People have asked if I just flipped over to being manic and that is how I wrote so fast. No, not this time. In the past, yes; I did go on manic writing sprees to write most of my other books. But this time was different. I ate, slept, rested, and went at a comfortable pace instead of feeling so driven, driven, driven to get the word count up.
I just let the story tell itself to me and went where it wanted to go.
I need to remember that even if no one else ever sees it (and that is the current plan... this was written just for me, what I call a 'trunk novel') I was able to write it, and that's a personal victory.

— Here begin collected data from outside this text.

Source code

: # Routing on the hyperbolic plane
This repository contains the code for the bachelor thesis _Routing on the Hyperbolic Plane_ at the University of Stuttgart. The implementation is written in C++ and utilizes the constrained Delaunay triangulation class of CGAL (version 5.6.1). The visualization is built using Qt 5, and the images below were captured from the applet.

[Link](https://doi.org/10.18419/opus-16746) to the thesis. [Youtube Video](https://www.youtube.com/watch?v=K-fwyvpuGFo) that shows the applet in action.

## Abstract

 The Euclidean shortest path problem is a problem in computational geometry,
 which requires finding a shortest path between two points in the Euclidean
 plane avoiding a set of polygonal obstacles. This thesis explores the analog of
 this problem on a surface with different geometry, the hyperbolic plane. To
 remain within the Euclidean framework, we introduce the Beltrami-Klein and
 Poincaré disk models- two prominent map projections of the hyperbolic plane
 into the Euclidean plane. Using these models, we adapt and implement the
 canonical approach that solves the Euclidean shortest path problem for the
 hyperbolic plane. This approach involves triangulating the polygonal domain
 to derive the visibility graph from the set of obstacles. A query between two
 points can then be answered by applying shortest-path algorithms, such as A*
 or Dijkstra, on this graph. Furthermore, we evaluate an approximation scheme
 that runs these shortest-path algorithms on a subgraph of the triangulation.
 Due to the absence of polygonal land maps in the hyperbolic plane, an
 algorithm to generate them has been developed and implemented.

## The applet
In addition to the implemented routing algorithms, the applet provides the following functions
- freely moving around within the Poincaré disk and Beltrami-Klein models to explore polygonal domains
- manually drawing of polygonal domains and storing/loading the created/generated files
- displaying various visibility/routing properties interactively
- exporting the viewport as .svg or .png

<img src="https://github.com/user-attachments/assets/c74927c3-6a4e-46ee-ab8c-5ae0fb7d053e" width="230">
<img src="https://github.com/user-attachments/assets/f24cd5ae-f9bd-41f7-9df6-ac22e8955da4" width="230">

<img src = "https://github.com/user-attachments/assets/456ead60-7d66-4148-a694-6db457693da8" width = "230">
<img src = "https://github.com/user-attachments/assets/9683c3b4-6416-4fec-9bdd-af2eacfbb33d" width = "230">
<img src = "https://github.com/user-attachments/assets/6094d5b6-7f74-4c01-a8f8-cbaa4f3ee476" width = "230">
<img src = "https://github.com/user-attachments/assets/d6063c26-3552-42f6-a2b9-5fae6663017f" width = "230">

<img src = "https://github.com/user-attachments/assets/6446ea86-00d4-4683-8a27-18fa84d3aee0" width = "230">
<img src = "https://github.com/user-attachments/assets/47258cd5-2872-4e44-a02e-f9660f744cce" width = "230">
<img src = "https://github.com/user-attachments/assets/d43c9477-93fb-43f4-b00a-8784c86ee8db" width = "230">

It's also a powerful reminder for when I run out of the brand name med in five days time and have to go back to the generic and the depression creeps back as I know it inevitably will... I now know for sure that it's not me; it's my brain. It's the disease. It's the medication used to try to treat the disease. These are the things preventing me from writing; not being lazy or not trying.
No one will ever know how hard I tried during all that time when I couldn't write.
So now I'm left feeling the range of emotions... and most of all sad knowing that soon, feeling better will come to an end, and all because of the almighty dollar.
Those forced to live with a disease like Bipolar-- we all deserve better than this.
We all deserve access to the medications that can actually help us.
May the day come when we finally have it.
Until then, even when I can't write I need to look at this story, Still As Stone (working title) and remind myself that I am a writer.
I still am a writer, after all. I'm still me.